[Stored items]
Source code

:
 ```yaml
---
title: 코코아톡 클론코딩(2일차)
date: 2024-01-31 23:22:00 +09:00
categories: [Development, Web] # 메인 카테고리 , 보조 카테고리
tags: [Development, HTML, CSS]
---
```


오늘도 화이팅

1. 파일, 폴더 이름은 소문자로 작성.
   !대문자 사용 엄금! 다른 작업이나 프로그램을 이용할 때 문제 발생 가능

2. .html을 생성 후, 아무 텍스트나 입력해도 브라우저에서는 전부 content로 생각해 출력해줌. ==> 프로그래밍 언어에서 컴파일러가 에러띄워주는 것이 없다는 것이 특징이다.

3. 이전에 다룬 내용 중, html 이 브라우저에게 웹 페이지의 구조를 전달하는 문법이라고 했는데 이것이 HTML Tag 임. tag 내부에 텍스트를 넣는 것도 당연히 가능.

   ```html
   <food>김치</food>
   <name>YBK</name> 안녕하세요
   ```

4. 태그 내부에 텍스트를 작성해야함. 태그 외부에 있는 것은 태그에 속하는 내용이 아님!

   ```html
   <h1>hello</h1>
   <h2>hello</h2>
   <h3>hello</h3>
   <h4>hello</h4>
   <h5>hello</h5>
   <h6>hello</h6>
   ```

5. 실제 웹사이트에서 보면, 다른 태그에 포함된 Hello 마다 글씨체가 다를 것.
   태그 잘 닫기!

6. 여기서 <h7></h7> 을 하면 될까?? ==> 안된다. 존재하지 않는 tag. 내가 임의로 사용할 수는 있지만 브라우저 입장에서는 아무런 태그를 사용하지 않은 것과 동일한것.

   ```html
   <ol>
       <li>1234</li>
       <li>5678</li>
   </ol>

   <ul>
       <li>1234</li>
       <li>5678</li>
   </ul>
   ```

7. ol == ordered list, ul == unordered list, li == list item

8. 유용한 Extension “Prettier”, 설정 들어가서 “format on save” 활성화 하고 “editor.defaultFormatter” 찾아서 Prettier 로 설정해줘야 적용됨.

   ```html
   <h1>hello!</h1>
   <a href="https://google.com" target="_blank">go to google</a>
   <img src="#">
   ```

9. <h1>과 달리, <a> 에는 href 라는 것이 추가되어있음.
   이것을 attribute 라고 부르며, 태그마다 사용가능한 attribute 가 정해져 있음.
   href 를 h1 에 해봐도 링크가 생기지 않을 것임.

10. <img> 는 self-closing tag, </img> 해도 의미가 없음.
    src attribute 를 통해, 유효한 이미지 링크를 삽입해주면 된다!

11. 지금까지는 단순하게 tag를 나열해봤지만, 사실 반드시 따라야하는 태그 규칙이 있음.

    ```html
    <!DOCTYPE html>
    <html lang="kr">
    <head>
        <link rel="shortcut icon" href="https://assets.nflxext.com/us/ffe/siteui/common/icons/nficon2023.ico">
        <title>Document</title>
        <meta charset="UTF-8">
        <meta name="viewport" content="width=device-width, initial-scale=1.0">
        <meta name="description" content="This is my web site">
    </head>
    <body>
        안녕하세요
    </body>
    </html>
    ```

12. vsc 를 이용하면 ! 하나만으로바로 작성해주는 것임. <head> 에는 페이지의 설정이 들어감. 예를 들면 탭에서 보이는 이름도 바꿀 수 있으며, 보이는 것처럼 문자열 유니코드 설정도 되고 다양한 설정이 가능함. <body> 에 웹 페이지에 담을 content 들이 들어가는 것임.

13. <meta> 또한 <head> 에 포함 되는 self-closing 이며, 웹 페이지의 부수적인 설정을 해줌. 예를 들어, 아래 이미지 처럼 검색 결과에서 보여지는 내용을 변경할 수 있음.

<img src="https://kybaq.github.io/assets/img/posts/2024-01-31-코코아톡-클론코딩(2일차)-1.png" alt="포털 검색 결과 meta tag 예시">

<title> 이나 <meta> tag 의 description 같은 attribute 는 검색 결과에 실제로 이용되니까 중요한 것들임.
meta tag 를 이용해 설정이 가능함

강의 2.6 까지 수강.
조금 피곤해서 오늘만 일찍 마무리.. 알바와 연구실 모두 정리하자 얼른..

→ WHAT IS EXPECTED
Copy the lines above that hold the word "description".

→ OUTPUT OF THE TASK
        <meta name="description" content="This is my web site">
<title> 이나 <meta> tag 의 description 같은 attribute 는 검색 결과에 실제로 이용되니까 중요한 것들임.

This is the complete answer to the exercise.